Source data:
┄┄┄┄┄┄┄┄┄┄

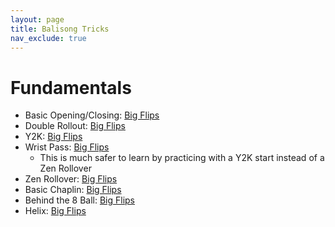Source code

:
 ```yaml
---
layout: page
title: Balisong Tricks
nav_exclude: true
---
```

# Fundamentals
- Basic Opening/Closing: [Big Flips](https://www.youtube.com/watch?v=bqEsxxeZGMY&list=PLHiueU_hUKFwM6kV8WTVF9fBGpIeat8Ba)
- Double Rollout: [Big Flips](https://www.youtube.com/watch?v=yLDm987WReU)
- Y2K: [Big Flips](https://www.youtube.com/watch?v=Cb7OKgkGSxA)
- Wrist Pass: [Big Flips](https://www.youtube.com/watch?v=MwOEcJBCOBg)
  - This is much safer to learn by practicing with a Y2K start instead of a Zen Rollover
- Zen Rollover: [Big Flips](https://www.youtube.com/watch?v=qwh38qUlvMo)
- Basic Chaplin: [Big Flips](https://www.youtube.com/watch?v=xeytGezCOgU)
- Behind the 8 Ball: [Big Flips](https://www.youtube.com/watch?v=uZw9nXxllxo)
- Helix: [Big Flips](https://www.youtube.com/watch?v=e2ToFBmLUgU)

┄┄┄┄┄┄┄┄┄┄

## Task
Whenever a line includes the word "Rollover", pull it out of the entries.

## Answer to this problem
  - This is much safer to learn by practicing with a Y2K start instead of a Zen Rollover
- Zen Rollover: [Big Flips](https://www.youtube.com/watch?v=qwh38qUlvMo)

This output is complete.